GW’s average total compensation for professors falls in the bottom half of its peer schools, though the average salary lands in the middle, a Faculty Senate committee reported Friday.
Faculty salaries at the University increased again last year, according to data that Provost Steven Lerman showed the Faculty Senate on Friday. Still, a committee reported that total compensation lags behind that of peer institutions and schools with similar costs of living because GW’s fringe benefits are small compared to those of its competitors.
The University typically raises faculty salaries by about 3 percent annually – an effort that helps compensation keep pace with inflation.
Last year, the average salary for a full-time professor was $161,400, up about 3.4 percent from the previous year. The average salary for associate professors was $109,400 and the average salary for assistant professors was $87,500.
By school, the GW Law School, Milken Institute School of Public Health and the GW School of Business pay the highest average salaries, while the Columbian College of Arts and Sciences and the Graduate School of Education and Human Development pay the least.
Lerman said last year’s pay was in line with other reports he has given in recent years.
When the committee adjusted salaries for the cost of living of the schools’ locations, it found that GW ranks in the bottom three among its peer schools for each professor rank.

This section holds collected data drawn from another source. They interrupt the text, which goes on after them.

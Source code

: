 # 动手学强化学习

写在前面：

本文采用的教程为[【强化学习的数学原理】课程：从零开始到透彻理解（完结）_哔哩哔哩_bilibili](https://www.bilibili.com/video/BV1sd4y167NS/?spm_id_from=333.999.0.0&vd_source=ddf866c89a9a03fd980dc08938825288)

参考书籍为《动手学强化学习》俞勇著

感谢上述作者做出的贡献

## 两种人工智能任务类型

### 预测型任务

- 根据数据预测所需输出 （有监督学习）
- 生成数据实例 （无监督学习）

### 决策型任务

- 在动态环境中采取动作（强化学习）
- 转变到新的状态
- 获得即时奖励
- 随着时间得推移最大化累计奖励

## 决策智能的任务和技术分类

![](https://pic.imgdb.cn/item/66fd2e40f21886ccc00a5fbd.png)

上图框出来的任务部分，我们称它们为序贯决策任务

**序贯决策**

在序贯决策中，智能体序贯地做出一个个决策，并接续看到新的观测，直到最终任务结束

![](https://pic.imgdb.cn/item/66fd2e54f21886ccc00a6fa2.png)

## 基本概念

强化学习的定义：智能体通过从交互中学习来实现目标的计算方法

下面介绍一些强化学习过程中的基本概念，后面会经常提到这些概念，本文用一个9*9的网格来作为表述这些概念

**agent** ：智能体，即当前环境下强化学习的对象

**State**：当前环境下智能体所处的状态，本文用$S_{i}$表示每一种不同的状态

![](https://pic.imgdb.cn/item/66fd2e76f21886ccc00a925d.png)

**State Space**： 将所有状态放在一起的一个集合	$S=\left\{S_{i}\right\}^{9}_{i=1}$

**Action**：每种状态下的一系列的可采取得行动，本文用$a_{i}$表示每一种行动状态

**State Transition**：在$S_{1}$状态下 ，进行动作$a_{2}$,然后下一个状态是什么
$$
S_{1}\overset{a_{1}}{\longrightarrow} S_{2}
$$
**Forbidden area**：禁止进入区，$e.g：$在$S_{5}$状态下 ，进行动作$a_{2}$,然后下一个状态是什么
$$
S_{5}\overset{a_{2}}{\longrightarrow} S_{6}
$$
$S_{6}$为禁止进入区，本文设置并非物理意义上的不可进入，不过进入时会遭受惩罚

Tyler Anbinder, a member of the Appointment, Salary and Promotion Policies committee who presented the data to the Faculty Senate, said the committee’s goal was to push GW to offer the same level of total compensation as do its competitor schools.
But that could be hard to do, as GW faces tighter budgets heading into the next fiscal year.
“GW ought to spend more on our benefits than is being spent now. At a minimum, we ought to be able to make it to the middle of the ranks,” Anbinder said.
The committee members said their analysis convinced them that the primary issue was how benefits compared proportionately to salary level, especially for lower-ranking professors.
Their report noted that GW might not have the financial ability to match its peer schools’ total compensation because only three of those 14 schools have an endowment-per-student ratio at or below GW’s. With a larger endowment, schools are able to spend more per student, which translates to making it easier to pay for smaller class sizes and give faculty better salaries.
“While endowment clearly affects how much a university can afford to pay its faculty, the data we have collected indicates that endowment is not the decisive factor that explains why GW’s benefits lag behind almost all comparable schools,” the report reads.
A task force that University President Steven Knapp called together in December has been looking at the methodology for how different institutions report compensation. Knapp said at the Faculty Senate meeting that the task force was looking at each of GW’s benefits plans separately and how they compare to other institutions’ ways of reporting.
“Are we reporting the things that others are reporting?” he said. “If we find out that we are and it’s all the way it looks, then obviously there has to be some work done on this.”